* ACTION ITEM
Scan the entries below and say how many lines contain "composer". Write only the number.

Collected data
= Beginning of Section =

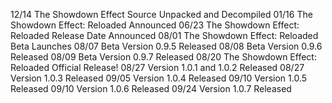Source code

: 12/14 The Showdown Effect Source Unpacked and Decompiled
01/16 The Showdown Effect: Reloaded Announced
06/23 The Showdown Effect: Reloaded Release Date Announced
08/01 The Showdown Effect: Reloaded Beta Launches
08/07 Beta Version 0.9.5 Released
08/08 Beta Version 0.9.6 Released
08/09 Beta Version 0.9.7 Released
08/20 The Showdown Effect: Reloaded Official Release!
08/27 Version 1.0.1 and 1.0.2 Released
08/27 Version 1.0.3 Released
09/05 Version 1.0.4 Released
09/10 Version 1.0.5 Released
09/10 Version 1.0.6 Released
09/24 Version 1.0.7 Released

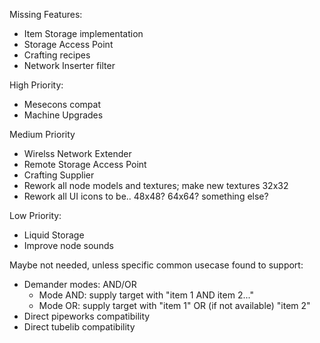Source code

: Missing Features:
- Item Storage implementation
- Storage Access Point
- Crafting recipes
- Network Inserter filter

High Priority:
- Mesecons compat
- Machine Upgrades

Medium Priority
- Wirelss Network Extender
- Remote Storage Access Point
- Crafting Supplier
- Rework all node models and textures; make new textures 32x32
- Rework all UI icons to be.. 48x48? 64x64? something else?

Low Priority:
- Liquid Storage
- Improve node sounds

Maybe not needed, unless specific common usecase found to support:
- Demander modes: AND/OR 
  - Mode AND: supply target with "item 1 AND item 2..."
  - Mode OR: supply target with "item 1" OR (if not available) "item 2"
- Direct pipeworks compatibility
- Direct tubelib compatibility
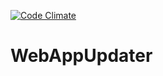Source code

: [![Code Climate](https://codeclimate.com/github/clorch/WebAppUpdater/badges/gpa.svg)](https://codeclimate.com/github/clorch/WebAppUpdater)

# WebAppUpdater
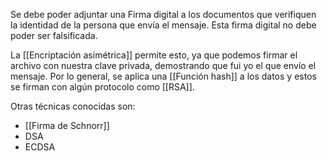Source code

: Se debe poder adjuntar una Firma digital a los documentos que verifiquen la identidad de la persona que envía el mensaje. Esta firma digital no debe poder ser falsificada.

La [[Encriptación asimétrica]] permite esto, ya que podemos firmar el archivo con nuestra clave privada, demostrando que fui yo el que envío el mensaje. Por lo general, se aplica una [[Función hash]] a los datos y estos se firman con algún protocolo como [[RSA]].

Otras técnicas conocidas son:

- [[Firma de Schnorr]]
- DSA
- ECDSA

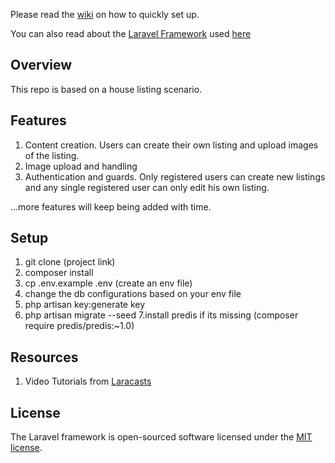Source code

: Please read the [wiki](https://github.com/pirupius/Laravel-House-Listings-Real-Estate/wiki) on how to quickly set up. 

You can also read about the [Laravel Framework](https://laravel.com/docs) used [here](https://github.com/pirupius/Laravel-House-Listings-Real-Estate/wiki/Laravel-Framework)

## Overview
This repo is based on a house listing scenario. 

## Features
1. Content creation. Users can create their own listing and upload images of the listing.
2. Image upload and handling
3. Authentication and guards. Only registered users can create new listings and any single registered user can only edit his own listing. 

...more features will keep being added with time.

## Setup
1. git clone (project link)
2. composer install
3. cp .env.example .env (create an env file)
4. change the db configurations based on your env file
5. php artisan key:generate key
6. php artisan migrate --seed
7.install predis if its missing (composer require predis/predis:~1.0)

## Resources
1. Video Tutorials from [Laracasts](https://laracasts.com/series/build-project-flyer-with-me)


## License

The Laravel framework is open-sourced software licensed under the [MIT license](http://opensource.org/licenses/MIT).
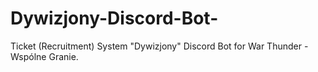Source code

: # Dywizjony-Discord-Bot-
Ticket (Recruitment) System "Dywizjony" Discord Bot for War Thunder - Wspólne Granie.
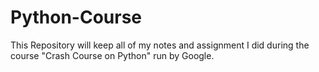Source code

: # Python-Course
This Repository will keep all of my notes and assignment I did during the course "Crash Course on Python" run by Google.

= End of Section =

* ANSWER FOR THE TASK
2